Search code examples
jooq

JOOQ: multisetAgg or toSet filtering out NULL


Quite often, the new feature of multisetAgg is used along with LEFT JOINs.

Let's say, I have a user as dimension table and fact table paid_subscriptions. I want to query a specific user with all of his paid subscriptions and for each subscription do some processing (like sending an email or whatever).

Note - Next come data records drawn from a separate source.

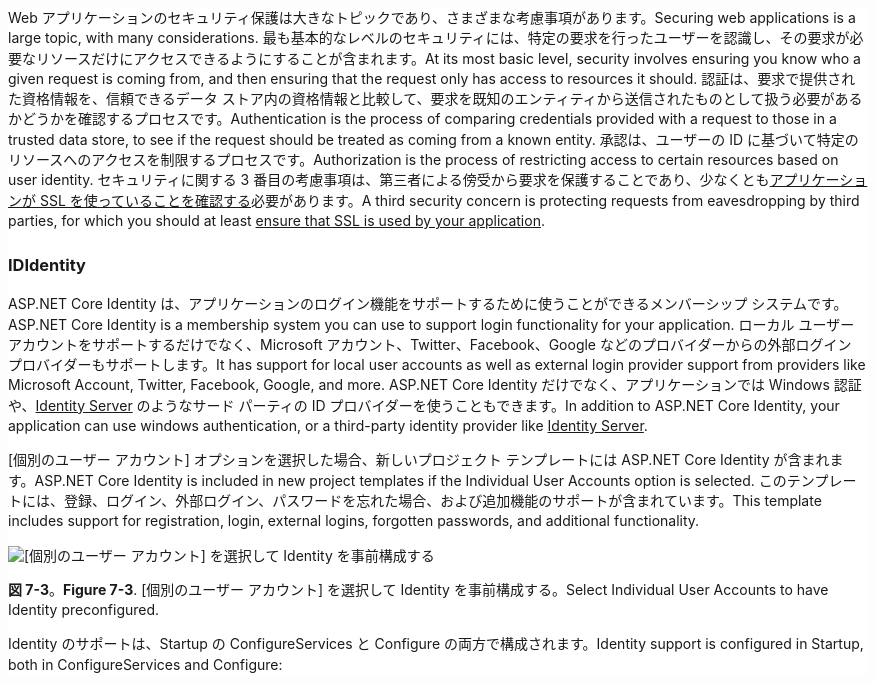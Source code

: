 <span data-ttu-id="c175f-342">Web アプリケーションのセキュリティ保護は大きなトピックであり、さまざまな考慮事項があります。</span><span class="sxs-lookup"><span data-stu-id="c175f-342">Securing web applications is a large topic, with many considerations.</span></span> <span data-ttu-id="c175f-343">最も基本的なレベルのセキュリティには、特定の要求を行ったユーザーを認識し、その要求が必要なリソースだけにアクセスできるようにすることが含まれます。</span><span class="sxs-lookup"><span data-stu-id="c175f-343">At its most basic level, security involves ensuring you know who a given request is coming from, and then ensuring that the request only has access to resources it should.</span></span> <span data-ttu-id="c175f-344">認証は、要求で提供された資格情報を、信頼できるデータ ストア内の資格情報と比較して、要求を既知のエンティティから送信されたものとして扱う必要があるかどうかを確認するプロセスです。</span><span class="sxs-lookup"><span data-stu-id="c175f-344">Authentication is the process of comparing credentials provided with a request to those in a trusted data store, to see if the request should be treated as coming from a known entity.</span></span> <span data-ttu-id="c175f-345">承認は、ユーザーの ID に基づいて特定のリソースへのアクセスを制限するプロセスです。</span><span class="sxs-lookup"><span data-stu-id="c175f-345">Authorization is the process of restricting access to certain resources based on user identity.</span></span> <span data-ttu-id="c175f-346">セキュリティに関する 3 番目の考慮事項は、第三者による傍受から要求を保護することであり、少なくとも[アプリケーションが SSL を使っていることを確認する](/aspnet/core/security/enforcing-ssl)必要があります。</span><span class="sxs-lookup"><span data-stu-id="c175f-346">A third security concern is protecting requests from eavesdropping by third parties, for which you should at least [ensure that SSL is used by your application](/aspnet/core/security/enforcing-ssl).</span></span>

### <a name="identity"></a><span data-ttu-id="c175f-347">ID</span><span class="sxs-lookup"><span data-stu-id="c175f-347">Identity</span></span>

<span data-ttu-id="c175f-348">ASP.NET Core Identity は、アプリケーションのログイン機能をサポートするために使うことができるメンバーシップ システムです。</span><span class="sxs-lookup"><span data-stu-id="c175f-348">ASP.NET Core Identity is a membership system you can use to support login functionality for your application.</span></span> <span data-ttu-id="c175f-349">ローカル ユーザー アカウントをサポートするだけでなく、Microsoft アカウント、Twitter、Facebook、Google などのプロバイダーからの外部ログイン プロバイダーもサポートします。</span><span class="sxs-lookup"><span data-stu-id="c175f-349">It has support for local user accounts as well as external login provider support from providers like Microsoft Account, Twitter, Facebook, Google, and more.</span></span> <span data-ttu-id="c175f-350">ASP.NET Core Identity だけでなく、アプリケーションでは Windows 認証や、[Identity Server](https://github.com/IdentityServer/IdentityServer4) のようなサード パーティの ID プロバイダーを使うこともできます。</span><span class="sxs-lookup"><span data-stu-id="c175f-350">In addition to ASP.NET Core Identity, your application can use windows authentication, or a third-party identity provider like [Identity Server](https://github.com/IdentityServer/IdentityServer4).</span></span>

<span data-ttu-id="c175f-351">[個別のユーザー アカウント] オプションを選択した場合、新しいプロジェクト テンプレートには ASP.NET Core Identity が含まれます。</span><span class="sxs-lookup"><span data-stu-id="c175f-351">ASP.NET Core Identity is included in new project templates if the Individual User Accounts option is selected.</span></span> <span data-ttu-id="c175f-352">このテンプレートには、登録、ログイン、外部ログイン、パスワードを忘れた場合、および追加機能のサポートが含まれています。</span><span class="sxs-lookup"><span data-stu-id="c175f-352">This template includes support for registration, login, external logins, forgotten passwords, and additional functionality.</span></span>

![[個別のユーザー アカウント] を選択して Identity を事前構成する](./media/image7-3.png)

<span data-ttu-id="c175f-354">**図 7-3**。</span><span class="sxs-lookup"><span data-stu-id="c175f-354">**Figure 7-3**.</span></span> <span data-ttu-id="c175f-355">[個別のユーザー アカウント] を選択して Identity を事前構成する。</span><span class="sxs-lookup"><span data-stu-id="c175f-355">Select Individual User Accounts to have Identity preconfigured.</span></span>

<span data-ttu-id="c175f-356">Identity のサポートは、Startup の ConfigureServices と Configure の両方で構成されます。</span><span class="sxs-lookup"><span data-stu-id="c175f-356">Identity support is configured in Startup, both in ConfigureServices and Configure:</span></span>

I would write some JOOQ like this:

ctx
                .select(row(
                        USER.ID,
                        USER.USERNAME,
                        multisetAgg(PAIDSUBSCRIPTIONS.SUBNAME).as("subscr").convertFrom(r -> r.intoSet(Record1::value1))
                        ).mapping(MyUserWithSubscriptionPOJO::new)
                )
                .from(USER)
                .leftJoin(PAIDSUBSCRIPTIONS).onKey()
                .where(someCondition)
                .groupBy(USER)
                .fetch(Record1::value1));

The problem here is: the multisetAgg produces a Set which can contain null as element.

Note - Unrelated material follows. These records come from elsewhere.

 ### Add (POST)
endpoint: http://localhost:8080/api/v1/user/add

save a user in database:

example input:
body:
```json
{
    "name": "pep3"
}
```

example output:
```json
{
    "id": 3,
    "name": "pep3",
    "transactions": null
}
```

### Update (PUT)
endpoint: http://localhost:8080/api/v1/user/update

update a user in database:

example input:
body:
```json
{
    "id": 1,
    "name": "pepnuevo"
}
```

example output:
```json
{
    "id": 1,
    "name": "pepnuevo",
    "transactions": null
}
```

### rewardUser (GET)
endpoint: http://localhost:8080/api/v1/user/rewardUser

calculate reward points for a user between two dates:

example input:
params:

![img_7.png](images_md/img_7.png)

I either heve to filter out the null subscriptions I don't care about after JOOQ select, or I have to rewrite my query with something like this:

multisetAgg(PAIDSUBSCRIPTIONS.SUBNAME).as("subscr").convertFrom(r -> {
                                    final Set<String> res = r.intoSet(Record1::value1);
                                    res.remove(null); // remove possible nulls
                                    return res;
                                })

Both don't look too nice in code.

I wonder if there is a better approach to write this with less code or even an automatic filtering of null values or some other kind of syntactic sugar avilable in JOOQ? After all, I think it is quite a common usecase especially considering that often enough, I end up with some java8 style stream processing of my left joined collection and first step is to filter out null which is something I forget often :)


Solution

  • You're asking for a few things here:

    • SET instead of MULTISET (will be addressed with #12033)
    • Adding NULL filtering (is already possible with FILTER)
    • The implied idea that such NULL values could be removed automatically (might be addressed with #13776)

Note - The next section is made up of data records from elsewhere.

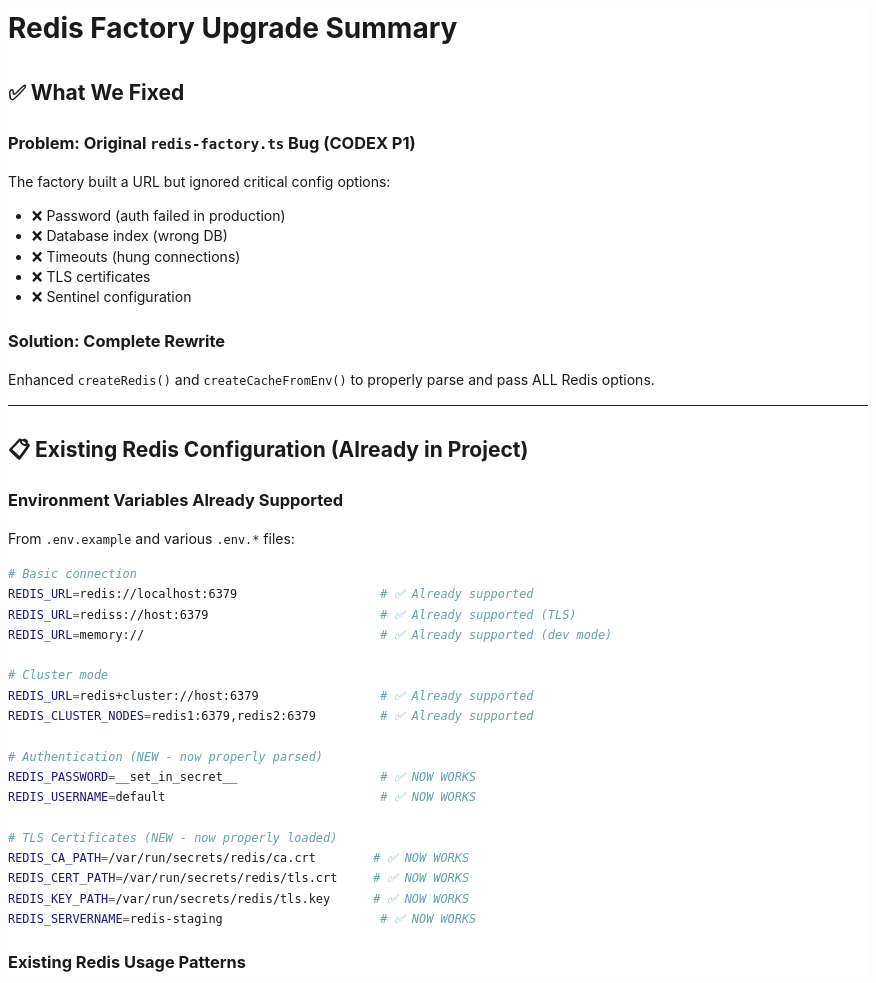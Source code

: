 # Redis Factory Upgrade Summary

## ✅ What We Fixed

### **Problem**: Original `redis-factory.ts` Bug (CODEX P1)

The factory built a URL but ignored critical config options:

- ❌ Password (auth failed in production)
- ❌ Database index (wrong DB)
- ❌ Timeouts (hung connections)
- ❌ TLS certificates
- ❌ Sentinel configuration

### **Solution**: Complete Rewrite

Enhanced `createRedis()` and `createCacheFromEnv()` to properly parse and pass
ALL Redis options.

---

## 📋 Existing Redis Configuration (Already in Project)

### **Environment Variables Already Supported**

From `.env.example` and various `.env.*` files:

```bash
# Basic connection
REDIS_URL=redis://localhost:6379                    # ✅ Already supported
REDIS_URL=rediss://host:6379                        # ✅ Already supported (TLS)
REDIS_URL=memory://                                 # ✅ Already supported (dev mode)

# Cluster mode
REDIS_URL=redis+cluster://host:6379                 # ✅ Already supported
REDIS_CLUSTER_NODES=redis1:6379,redis2:6379         # ✅ Already supported

# Authentication (NEW - now properly parsed)
REDIS_PASSWORD=__set_in_secret__                    # ✅ NOW WORKS
REDIS_USERNAME=default                              # ✅ NOW WORKS

# TLS Certificates (NEW - now properly loaded)
REDIS_CA_PATH=/var/run/secrets/redis/ca.crt        # ✅ NOW WORKS
REDIS_CERT_PATH=/var/run/secrets/redis/tls.crt     # ✅ NOW WORKS
REDIS_KEY_PATH=/var/run/secrets/redis/tls.key      # ✅ NOW WORKS
REDIS_SERVERNAME=redis-staging                      # ✅ NOW WORKS
```

### **Existing Redis Usage Patterns**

    SET instead of MULTISET

    The SQL standard has some notions of a SET as opposed to MULTISET or ARRAY. For example:

    It isn't as powerful as MULTISET, and it doesn't have to be, because usually, just by adding DISTINCT you can turn any MULTISET into a SET. Nevertheless, Informix (possibly the most powerful ORDBMS) does have SET data types and constructors:

    So, we might add support for this in the future, perhaps. I'm not sure yet of its utility, as opposed to using DISTINCT with MULTISET (already possible) or MULTISET_AGG (possible soon):

    Adding NULL filtering

    You already have the FILTER clause to do this directly in SQL. It's a SQL standard and supported by jOOQ natively, or via CASE emulations. A native SQL example, as supported by e.g. PostgreSQL:

    select 
      t.a, 
      json_agg(u.c),
      json_agg(u.c) filter (where u.b is not null)
    from (values (1), (2)) t (a)
    left join (values (2, 'a'),(2, 'b'),(3, 'c'),(3, 'd')) u (b, c) on t.a = u.b
    group by t.a
    

    Producing:

    |a  |json_agg  |json_agg  |
    |---|----------|----------|
    |1  |[null]    |          |
    |2  |["a", "b"]|["a", "b"]|
    

    So, just write:

    multisetAgg(PAIDSUBSCRIPTIONS.SUBNAME).filter(PAIDSUBSCRIPTIONS.ID.isNotNull())
    

    The implied idea that such NULL values could be removed automatically

    Note, I understand that you'd probably like this to be done automatically. There's a thorough discussion on that subject here: #13776. As always, it's a desirable thing that is far from easy to implement consistently.

    I'm positive that this will be done eventually, but it's a very big change.